Ketentuan tersebut menjadi hal penting dalam sistem pembuktian yang berdasarkan acuan
“terbukti secara sah dan meyakinkan” (beyond a reasonable doubt).
Alat bukti menjadi dasar bagi hakim dalam memutuskan suatu perkara, karena dengan alat
bukti hakim dapat mengungkap dan menemukan kebenaran materil (kebenaran sejati),
sebagaimana tujuan dari hukum pidana itu sendiri. Hukum acara pidana bertujuan untuk
mencari, mendapatkan, atau setidak-tidaknya mendekati kebenaran materiil, yaitu kebenaran
yang selengkap-lengkapnya dari suatu perkara pidana dengan menerapkan ketentuan hukum
acara pidana yang jujur dan tepat.
Pasal 184 ayat 1 Kitab Undang-Undang Hukum Pidana Indonesia mengatur 5 (lima) jenis alat
bukti yang sah, yaitu keterangan saksi, keterangan ahli, surat, petunjuk, dan keterangan
terdakwa. Artinya, hakim akan menjatuhkan pidana kepada seseorang jika sekurang-
kurangnya 2 (dua) dari 5 (lima) alat bukti tersebut membuat hakim berkeyakinan bahwa
benar terjadi tindak pidana dan terdakwa adalah pelakunya. Jika hakim memiliki keraguan
maka harus juga berdasarkan keraguan yang beralasan (reasonable doubt).

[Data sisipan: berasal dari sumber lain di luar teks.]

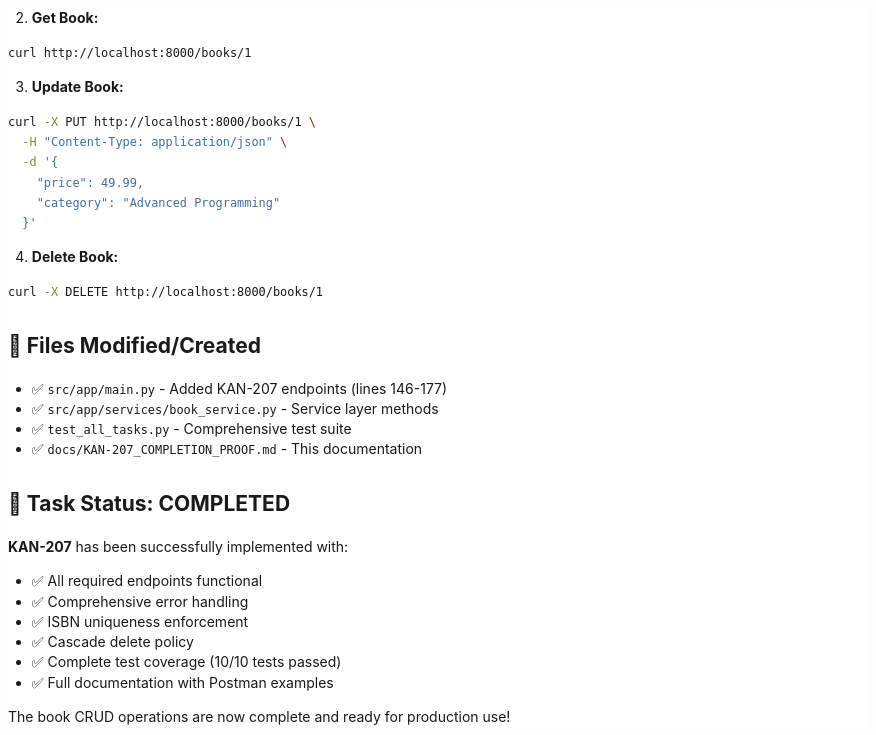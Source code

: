 2. **Get Book:**
```bash
curl http://localhost:8000/books/1
```

3. **Update Book:**
```bash
curl -X PUT http://localhost:8000/books/1 \
  -H "Content-Type: application/json" \
  -d '{
    "price": 49.99,
    "category": "Advanced Programming"
  }'
```

4. **Delete Book:**
```bash
curl -X DELETE http://localhost:8000/books/1
```

## 📁 Files Modified/Created

- ✅ `src/app/main.py` - Added KAN-207 endpoints (lines 146-177)
- ✅ `src/app/services/book_service.py` - Service layer methods
- ✅ `test_all_tasks.py` - Comprehensive test suite
- ✅ `docs/KAN-207_COMPLETION_PROOF.md` - This documentation

## 🎉 Task Status: COMPLETED

**KAN-207** has been successfully implemented with:
- ✅ All required endpoints functional
- ✅ Comprehensive error handling
- ✅ ISBN uniqueness enforcement
- ✅ Cascade delete policy
- ✅ Complete test coverage (10/10 tests passed)
- ✅ Full documentation with Postman examples

The book CRUD operations are now complete and ready for production use!
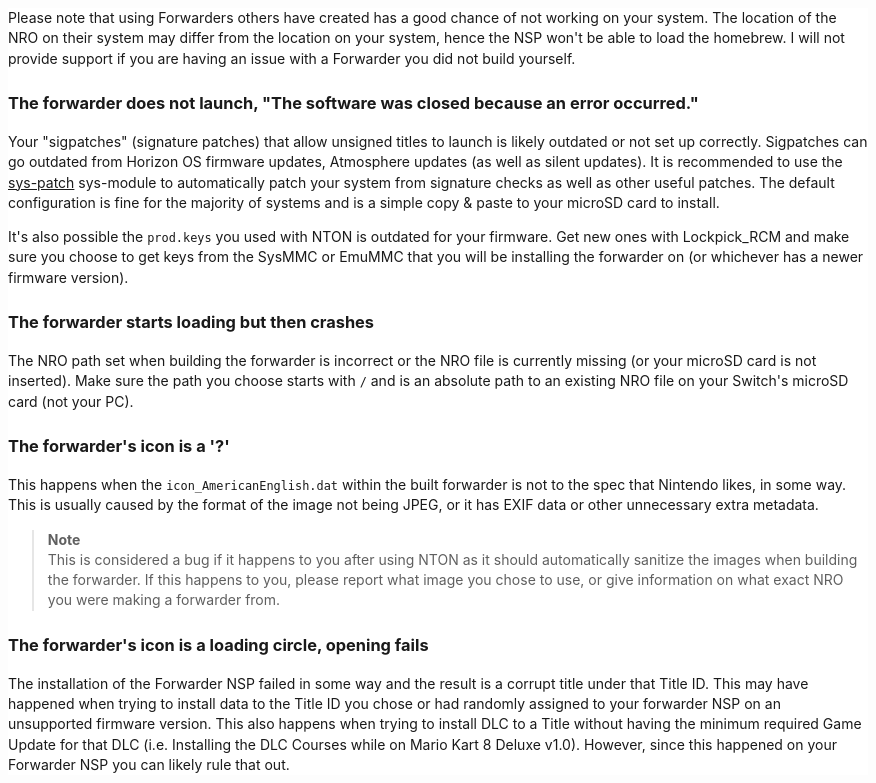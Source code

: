 Please note that using Forwarders others have created has a good chance of not working on your system.
The location of the NRO on their system may differ from the location on your system, hence the NSP won't be able
to load the homebrew. I will not provide support if you are having an issue with a Forwarder you did not build
yourself.

### The forwarder does not launch, "The software was closed because an error occurred."

Your "sigpatches" (signature patches) that allow unsigned titles to launch is likely outdated or not set up correctly.
Sigpatches can go outdated from Horizon OS firmware updates, Atmosphere updates (as well as silent updates). It is
recommended to use the [sys-patch](https://github.com/ITotalJustice/sys-patch) sys-module to automatically patch your
system from signature checks as well as other useful patches. The default configuration is fine for the majority of
systems and is a simple copy & paste to your microSD card to install.

It's also possible the `prod.keys` you used with NTON is outdated for your firmware. Get new ones with Lockpick_RCM
and make sure you choose to get keys from the SysMMC or EmuMMC that you will be installing the forwarder on (or
whichever has a newer firmware version).

### The forwarder starts loading but then crashes

The NRO path set when building the forwarder is incorrect or the NRO file is currently missing (or your microSD card is
not inserted). Make sure the path you choose starts with `/` and is an absolute path to an existing NRO file on your
Switch's microSD card (not your PC).

### The forwarder's icon is a '?'

This happens when the `icon_AmericanEnglish.dat` within the built forwarder is not to the spec that Nintendo likes, in
some way. This is usually caused by the format of the image not being JPEG, or it has EXIF data or other unnecessary
extra metadata.

> **Note**<br>
This is considered a bug if it happens to you after using NTON as it should automatically sanitize the
images when building the forwarder. If this happens to you, please report what image you chose to use, or give
information on what exact NRO you were making a forwarder from.

### The forwarder's icon is a loading circle, opening fails

The installation of the Forwarder NSP failed in some way and the result is a corrupt title under that Title ID.
This may have happened when trying to install data to the Title ID you chose or had randomly assigned to your forwarder
NSP on an unsupported firmware version. This also happens when trying to install DLC to a Title without having the
minimum required Game Update for that DLC (i.e. Installing the DLC Courses while on Mario Kart 8 Deluxe v1.0). However,
since this happened on your Forwarder NSP you can likely rule that out.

Pada Pasal 185 ayat 2 Kitab Undang-Undang Hukum Acara Pidana juga diatur bahwa
keterangan 1 (satu) orang saksi saja tidak cukup untuk membuktikan bahwa terdakwa
bersalah terhadap perbuatan yang didakwakan kepadanya. Namun, ketentuan tersebut
menjadi tidak berlaku, apabila disertai ada alat bukti yang sah lainnya. Hal ini dikenal dengan
istilah unus testis nullus testis.
Ketentuan-ketentuan tersebut diatur sedemikian tentunya supaya tercapai keadilan dalam
pemeriksaan perkara, dimana hakim tidak menjatuhkan pidana kepada orang yang tidak
bersalah.
Banyak pihak yang memandang bahwa jika demikian ketentuannya, maka akan banyak
pelaku tindak pidana yang tidak dapat dijatuhi hukuman dengan alasan tidak ada alat bukti
yang sah atau tidak ada seorang pun saksi yang melihat pelaku melakukan tindak pidana
tersebut. Untuk perkara-perkara yang demikian, hakim dapat menggunakan ketentuan Pasal
185 ayat 4 Kitab Undang-Undang Hukum Acara Pidana.
Pasal 185 ayat 4 Kitab Undang-Undang Hukum Acara Pidana, mengatur:
“Keterangan beberapa saksi yang berdiri sendiri-sendiri tentang suatu kejadian atau
keadaandapat digunakan sebagai suatu alat bukti yang sah apabila keterangan saksi itu ada
hubungannya satu dengan yang lain sedemikian rupa, sehingga dapat membenarkan adanya
suatu kejadian atau keadaan tertentu”.
Ketentuan ini sering disebut dengan saksi berantai (kettingbewijs),yaitu beberapa orang saksi
memberikan keterangan tentang suatu kejadian, namun keterangan tersebut berhubungan satu
sama lain, sehingga dianggap sah sebagai alat bukti.
Dengan adanya ketentuan ini, maka sesungguhnya tidak ada juga kelonggaran atau
kesempatan bagi seorang pelaku tindak pidana meskipun tidak ada saksi yang melihatnya
secara langsung atau hanya ada 1 (satu) saksi saja tanpa alat bukti yang sah lainnya, atau
dengan alasan tidak cukup alat bukti.